The manuals are of good quality, but there is no quick set up sheet, so you have to make do with a black and white quick installation guide. There is no extra software supplied apart from the driver CD, which is a little bit poor, but it saves on cost both for ABIT and the consumer.
What is interesting to note is that the AS8 turned in a SYSmark 2004 almost identical with the Intel 925XCV motherboard. The AS8 does however lag behind in PCMark 2004 but the 3D scores are better with the ABIT AGP solution. That said, according to nVidia this will change with newer PCI Express drivers. All this goes to show that there is no great gain in going PCI Express and DDR2 quite yet, but the new platform should scale better than the current one.
The ABIT AS8 is not perfect, but it is definitely a viable choice if you’re looking at keeping most of your current hardware, but want to get a new Socket-T processor.

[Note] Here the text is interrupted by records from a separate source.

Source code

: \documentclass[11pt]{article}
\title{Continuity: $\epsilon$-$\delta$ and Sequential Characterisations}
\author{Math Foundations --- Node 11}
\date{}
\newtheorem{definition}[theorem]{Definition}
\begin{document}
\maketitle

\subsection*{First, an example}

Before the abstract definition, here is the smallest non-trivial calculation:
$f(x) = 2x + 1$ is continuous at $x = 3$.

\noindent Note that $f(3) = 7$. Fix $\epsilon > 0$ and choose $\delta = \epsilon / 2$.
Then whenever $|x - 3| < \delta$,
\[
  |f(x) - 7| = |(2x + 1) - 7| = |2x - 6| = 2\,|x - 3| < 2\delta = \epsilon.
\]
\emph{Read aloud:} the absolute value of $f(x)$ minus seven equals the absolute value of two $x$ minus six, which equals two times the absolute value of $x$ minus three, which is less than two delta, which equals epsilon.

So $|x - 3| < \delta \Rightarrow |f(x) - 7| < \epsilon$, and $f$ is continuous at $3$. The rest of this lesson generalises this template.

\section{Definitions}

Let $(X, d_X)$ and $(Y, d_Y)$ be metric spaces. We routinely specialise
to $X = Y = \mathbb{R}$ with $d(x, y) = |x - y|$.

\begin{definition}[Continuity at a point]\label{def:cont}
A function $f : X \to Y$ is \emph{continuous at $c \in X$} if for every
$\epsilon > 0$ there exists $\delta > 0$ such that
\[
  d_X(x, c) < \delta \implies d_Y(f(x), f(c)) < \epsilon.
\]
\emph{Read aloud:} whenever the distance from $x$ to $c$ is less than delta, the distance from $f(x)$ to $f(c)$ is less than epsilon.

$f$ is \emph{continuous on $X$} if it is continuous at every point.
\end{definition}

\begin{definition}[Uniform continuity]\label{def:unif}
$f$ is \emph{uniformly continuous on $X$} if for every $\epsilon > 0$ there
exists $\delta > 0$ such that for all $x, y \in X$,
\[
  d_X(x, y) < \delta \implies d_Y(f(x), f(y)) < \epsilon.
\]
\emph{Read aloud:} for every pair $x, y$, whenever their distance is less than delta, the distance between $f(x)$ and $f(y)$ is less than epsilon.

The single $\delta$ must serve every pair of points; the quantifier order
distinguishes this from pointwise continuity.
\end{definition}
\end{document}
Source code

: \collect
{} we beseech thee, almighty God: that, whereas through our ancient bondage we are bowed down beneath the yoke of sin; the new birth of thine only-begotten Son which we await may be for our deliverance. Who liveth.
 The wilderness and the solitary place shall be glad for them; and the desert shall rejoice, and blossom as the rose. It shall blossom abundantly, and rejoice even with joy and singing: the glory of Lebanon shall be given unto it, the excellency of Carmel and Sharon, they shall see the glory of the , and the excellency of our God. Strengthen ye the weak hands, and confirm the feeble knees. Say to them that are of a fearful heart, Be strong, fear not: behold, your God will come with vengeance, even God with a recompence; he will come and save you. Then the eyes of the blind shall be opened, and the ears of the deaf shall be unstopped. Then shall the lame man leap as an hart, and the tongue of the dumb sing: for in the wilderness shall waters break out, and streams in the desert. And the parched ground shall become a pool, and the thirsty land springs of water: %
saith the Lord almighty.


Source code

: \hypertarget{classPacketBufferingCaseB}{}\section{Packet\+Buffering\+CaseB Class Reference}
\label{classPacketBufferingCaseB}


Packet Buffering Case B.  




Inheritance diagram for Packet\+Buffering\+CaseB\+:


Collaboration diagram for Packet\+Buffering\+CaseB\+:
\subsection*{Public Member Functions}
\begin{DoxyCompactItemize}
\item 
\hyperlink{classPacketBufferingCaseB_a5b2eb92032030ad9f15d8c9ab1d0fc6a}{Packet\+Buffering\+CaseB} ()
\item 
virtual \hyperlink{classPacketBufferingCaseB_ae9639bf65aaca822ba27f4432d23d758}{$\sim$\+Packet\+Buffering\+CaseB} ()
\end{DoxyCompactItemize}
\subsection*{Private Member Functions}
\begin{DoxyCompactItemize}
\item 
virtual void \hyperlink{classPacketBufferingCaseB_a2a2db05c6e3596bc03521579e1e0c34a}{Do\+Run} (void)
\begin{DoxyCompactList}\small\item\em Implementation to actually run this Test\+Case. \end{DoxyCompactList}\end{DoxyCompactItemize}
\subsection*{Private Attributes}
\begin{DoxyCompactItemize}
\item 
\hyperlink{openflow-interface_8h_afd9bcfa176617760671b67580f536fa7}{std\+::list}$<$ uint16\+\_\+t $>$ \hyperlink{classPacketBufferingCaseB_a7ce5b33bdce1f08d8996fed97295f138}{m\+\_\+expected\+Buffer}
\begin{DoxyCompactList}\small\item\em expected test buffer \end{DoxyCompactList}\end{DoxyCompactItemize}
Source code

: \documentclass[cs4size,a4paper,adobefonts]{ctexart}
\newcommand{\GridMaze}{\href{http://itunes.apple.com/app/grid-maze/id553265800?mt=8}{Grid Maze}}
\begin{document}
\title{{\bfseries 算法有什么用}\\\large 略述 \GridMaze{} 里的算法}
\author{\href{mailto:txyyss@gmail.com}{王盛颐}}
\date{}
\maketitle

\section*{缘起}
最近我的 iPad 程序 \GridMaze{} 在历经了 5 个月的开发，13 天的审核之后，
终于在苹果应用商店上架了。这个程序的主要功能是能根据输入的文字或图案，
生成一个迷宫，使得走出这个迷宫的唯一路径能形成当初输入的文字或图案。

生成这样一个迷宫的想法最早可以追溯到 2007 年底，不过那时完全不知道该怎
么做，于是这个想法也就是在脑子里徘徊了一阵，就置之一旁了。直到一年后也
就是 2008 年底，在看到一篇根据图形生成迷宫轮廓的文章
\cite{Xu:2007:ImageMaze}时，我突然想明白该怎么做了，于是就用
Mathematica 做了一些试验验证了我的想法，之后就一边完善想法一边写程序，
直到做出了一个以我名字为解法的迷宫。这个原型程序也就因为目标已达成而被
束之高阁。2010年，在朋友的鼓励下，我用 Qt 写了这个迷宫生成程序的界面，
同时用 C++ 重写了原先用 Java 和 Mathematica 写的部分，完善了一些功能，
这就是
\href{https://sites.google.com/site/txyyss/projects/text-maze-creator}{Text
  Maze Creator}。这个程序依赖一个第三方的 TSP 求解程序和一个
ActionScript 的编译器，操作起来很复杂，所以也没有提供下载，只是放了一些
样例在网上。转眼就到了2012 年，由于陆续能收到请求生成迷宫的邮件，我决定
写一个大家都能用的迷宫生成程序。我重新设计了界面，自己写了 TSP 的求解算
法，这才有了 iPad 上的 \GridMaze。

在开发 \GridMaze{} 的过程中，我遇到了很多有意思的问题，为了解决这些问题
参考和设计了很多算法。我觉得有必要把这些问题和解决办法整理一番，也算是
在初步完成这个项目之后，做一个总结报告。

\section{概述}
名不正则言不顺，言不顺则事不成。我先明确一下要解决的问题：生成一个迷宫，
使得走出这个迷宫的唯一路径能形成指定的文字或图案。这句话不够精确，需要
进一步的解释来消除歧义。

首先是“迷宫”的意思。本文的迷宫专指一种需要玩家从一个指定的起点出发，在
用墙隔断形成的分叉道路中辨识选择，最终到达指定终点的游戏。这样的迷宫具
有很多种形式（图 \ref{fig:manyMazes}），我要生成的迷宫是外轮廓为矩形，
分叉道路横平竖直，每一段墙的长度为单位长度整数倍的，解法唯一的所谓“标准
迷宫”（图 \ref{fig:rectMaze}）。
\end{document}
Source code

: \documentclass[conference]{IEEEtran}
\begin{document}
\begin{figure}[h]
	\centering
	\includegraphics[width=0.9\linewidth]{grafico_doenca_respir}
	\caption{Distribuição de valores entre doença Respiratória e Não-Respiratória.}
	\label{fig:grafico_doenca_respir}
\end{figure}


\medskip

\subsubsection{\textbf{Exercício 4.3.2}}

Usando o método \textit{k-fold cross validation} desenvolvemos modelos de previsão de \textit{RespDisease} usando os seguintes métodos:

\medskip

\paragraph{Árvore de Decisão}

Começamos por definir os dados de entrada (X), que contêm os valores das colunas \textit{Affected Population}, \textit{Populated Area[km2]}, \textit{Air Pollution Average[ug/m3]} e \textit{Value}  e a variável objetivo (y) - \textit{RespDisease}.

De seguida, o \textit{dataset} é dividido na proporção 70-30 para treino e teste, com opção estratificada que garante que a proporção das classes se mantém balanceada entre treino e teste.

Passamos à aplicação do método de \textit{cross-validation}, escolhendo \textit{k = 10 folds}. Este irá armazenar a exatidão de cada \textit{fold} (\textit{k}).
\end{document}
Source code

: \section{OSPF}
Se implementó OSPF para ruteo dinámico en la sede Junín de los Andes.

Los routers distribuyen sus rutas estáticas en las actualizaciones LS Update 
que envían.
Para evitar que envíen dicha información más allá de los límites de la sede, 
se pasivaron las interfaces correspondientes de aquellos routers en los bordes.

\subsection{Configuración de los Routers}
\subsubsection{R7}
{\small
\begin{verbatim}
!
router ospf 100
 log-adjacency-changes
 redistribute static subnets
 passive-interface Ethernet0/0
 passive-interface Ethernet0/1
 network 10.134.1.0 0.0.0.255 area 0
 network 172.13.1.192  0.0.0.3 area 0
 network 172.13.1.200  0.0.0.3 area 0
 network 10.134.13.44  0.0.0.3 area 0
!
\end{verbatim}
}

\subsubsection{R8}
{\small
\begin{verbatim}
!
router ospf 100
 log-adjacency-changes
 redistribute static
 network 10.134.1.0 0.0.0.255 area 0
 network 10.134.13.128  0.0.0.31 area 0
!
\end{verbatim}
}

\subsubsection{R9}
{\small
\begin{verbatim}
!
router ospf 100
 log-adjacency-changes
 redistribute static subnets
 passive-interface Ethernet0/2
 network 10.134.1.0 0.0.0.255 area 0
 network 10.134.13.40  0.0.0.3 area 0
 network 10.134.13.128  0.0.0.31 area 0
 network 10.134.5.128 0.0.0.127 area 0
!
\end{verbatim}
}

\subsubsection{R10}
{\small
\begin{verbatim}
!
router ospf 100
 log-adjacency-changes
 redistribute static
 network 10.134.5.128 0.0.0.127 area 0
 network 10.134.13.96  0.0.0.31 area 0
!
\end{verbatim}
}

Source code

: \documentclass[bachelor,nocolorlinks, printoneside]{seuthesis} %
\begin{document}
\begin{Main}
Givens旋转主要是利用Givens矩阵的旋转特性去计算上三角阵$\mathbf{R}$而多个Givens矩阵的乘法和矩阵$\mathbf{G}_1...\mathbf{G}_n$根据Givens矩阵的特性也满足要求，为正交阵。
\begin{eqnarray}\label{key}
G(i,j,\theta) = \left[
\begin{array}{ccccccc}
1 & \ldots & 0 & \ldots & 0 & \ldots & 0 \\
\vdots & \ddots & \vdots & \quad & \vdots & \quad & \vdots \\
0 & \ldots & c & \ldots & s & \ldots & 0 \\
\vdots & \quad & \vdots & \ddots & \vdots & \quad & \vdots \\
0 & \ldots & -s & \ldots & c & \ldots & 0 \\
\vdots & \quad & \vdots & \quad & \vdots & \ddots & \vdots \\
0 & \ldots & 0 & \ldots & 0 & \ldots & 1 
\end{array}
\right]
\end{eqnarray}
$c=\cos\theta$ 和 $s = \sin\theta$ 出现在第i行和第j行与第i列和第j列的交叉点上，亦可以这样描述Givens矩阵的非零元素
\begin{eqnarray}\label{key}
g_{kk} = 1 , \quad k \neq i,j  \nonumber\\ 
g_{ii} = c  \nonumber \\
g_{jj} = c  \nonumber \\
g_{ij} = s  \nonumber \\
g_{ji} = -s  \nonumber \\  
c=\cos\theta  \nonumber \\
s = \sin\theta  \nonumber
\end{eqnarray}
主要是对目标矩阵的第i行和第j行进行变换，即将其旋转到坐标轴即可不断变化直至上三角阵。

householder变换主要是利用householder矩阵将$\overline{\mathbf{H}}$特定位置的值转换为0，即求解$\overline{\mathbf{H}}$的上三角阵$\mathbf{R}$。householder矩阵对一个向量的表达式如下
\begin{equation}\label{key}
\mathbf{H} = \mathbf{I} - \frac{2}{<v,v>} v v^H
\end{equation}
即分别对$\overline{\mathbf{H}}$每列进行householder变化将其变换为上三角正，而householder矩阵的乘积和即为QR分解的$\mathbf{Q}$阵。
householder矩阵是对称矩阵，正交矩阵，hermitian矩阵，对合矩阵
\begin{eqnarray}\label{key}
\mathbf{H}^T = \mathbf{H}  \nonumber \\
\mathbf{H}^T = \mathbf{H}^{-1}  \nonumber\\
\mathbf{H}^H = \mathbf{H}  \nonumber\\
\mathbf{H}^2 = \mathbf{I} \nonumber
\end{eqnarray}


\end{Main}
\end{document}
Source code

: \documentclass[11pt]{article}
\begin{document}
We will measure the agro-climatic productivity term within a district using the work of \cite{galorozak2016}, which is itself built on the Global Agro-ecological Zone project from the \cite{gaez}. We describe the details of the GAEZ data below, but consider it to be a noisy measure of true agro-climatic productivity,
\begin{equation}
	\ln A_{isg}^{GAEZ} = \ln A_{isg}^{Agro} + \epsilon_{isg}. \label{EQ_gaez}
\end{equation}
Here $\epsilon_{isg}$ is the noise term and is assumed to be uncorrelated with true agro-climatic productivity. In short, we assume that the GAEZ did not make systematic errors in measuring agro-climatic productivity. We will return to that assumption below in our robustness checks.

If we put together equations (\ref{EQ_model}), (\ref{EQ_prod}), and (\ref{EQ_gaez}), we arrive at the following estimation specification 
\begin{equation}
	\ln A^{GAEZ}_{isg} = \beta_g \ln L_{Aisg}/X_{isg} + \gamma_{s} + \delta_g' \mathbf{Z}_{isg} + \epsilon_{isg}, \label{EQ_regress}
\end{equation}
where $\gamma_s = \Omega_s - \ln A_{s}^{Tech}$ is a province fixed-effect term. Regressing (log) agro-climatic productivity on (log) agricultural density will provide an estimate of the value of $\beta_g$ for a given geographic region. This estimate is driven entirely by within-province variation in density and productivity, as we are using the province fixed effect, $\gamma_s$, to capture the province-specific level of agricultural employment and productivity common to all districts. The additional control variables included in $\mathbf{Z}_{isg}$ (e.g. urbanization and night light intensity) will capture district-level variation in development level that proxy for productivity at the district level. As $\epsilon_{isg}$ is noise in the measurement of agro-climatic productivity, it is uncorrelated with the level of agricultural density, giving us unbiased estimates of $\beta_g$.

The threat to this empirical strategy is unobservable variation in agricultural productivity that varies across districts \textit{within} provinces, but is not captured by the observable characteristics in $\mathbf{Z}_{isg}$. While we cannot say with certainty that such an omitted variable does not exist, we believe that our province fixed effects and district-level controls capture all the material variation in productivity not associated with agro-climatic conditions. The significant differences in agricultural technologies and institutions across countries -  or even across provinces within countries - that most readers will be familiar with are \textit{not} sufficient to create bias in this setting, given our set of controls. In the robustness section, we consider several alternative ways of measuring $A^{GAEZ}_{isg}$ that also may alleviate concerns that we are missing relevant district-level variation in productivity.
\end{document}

The price is reasonable at £88.13; this does however place it a little higher than most i865PE board, but the price premium is understandable due to the new CPU socket and the fact that this board is one of a kind, at least at the time of writing.
The ABIT AS8 is a good performer with a lot of features, but it does have some minor design flaws that should have been addressed before the board went on sale.
The ABIT AS8 was tested using Intel Pentium 4 560 3.6GHz Prescott and 3.4GHz P4 Extreme Edition LGA775 processors, 1GB of Adtec PC3200 DDR SDRAM, a 160GB Maxtor S-ATA hard drive with 16MB cache and an nVidia GeForce 6800 GT AGP graphics card.